## Exercise brief
Repeat the entries below exactly. Drop the pictures.

Document images with source code:

++++++++++

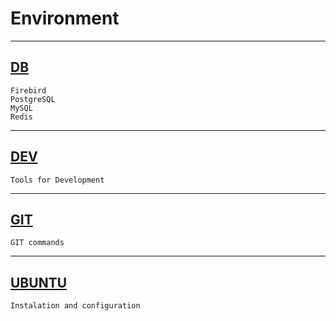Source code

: # Environment

---
## [DB](DB.md)
    Firebird
    PostgreSQL
    MySQL
    Redis

---
## [DEV](DEV.md)
    Tools for Development

---
## [GIT](GIT.md)
    GIT commands

---
## [UBUNTU](UBUNTU.md)
    Instalation and configuration
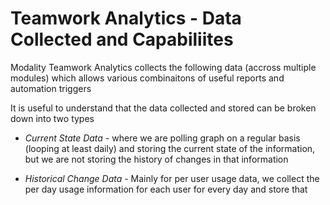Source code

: # Teamwork Analytics - Data Collected and Capabiliites

Modality Teamwork Analytics collects the following data (accross multiple modules) which allows various combinaitons of useful reports and automation triggers

It is useful to understand that the data collected and stored can be broken down into two types

- *Current State Data* - where we are polling graph on a regular basis (looping at least daily) and storing the current state of the information, but we are not storing the history of changes in that information

- *Historical Change Data* - Mainly for per user usage data, we collect the per day usage information for each user for every day and store that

++++++++++

## Task result
Source code

: # Environment

---
## [DB](DB.md)
    Firebird
    PostgreSQL
    MySQL
    Redis

---
## [DEV](DEV.md)
    Tools for Development

---
## [GIT](GIT.md)
    GIT commands

---
## [UBUNTU](UBUNTU.md)
    Instalation and configuration
Source code

: # Teamwork Analytics - Data Collected and Capabiliites

Modality Teamwork Analytics collects the following data (accross multiple modules) which allows various combinaitons of useful reports and automation triggers

It is useful to understand that the data collected and stored can be broken down into two types

- *Current State Data* - where we are polling graph on a regular basis (looping at least daily) and storing the current state of the information, but we are not storing the history of changes in that information

- *Historical Change Data* - Mainly for per user usage data, we collect the per day usage information for each user for every day and store that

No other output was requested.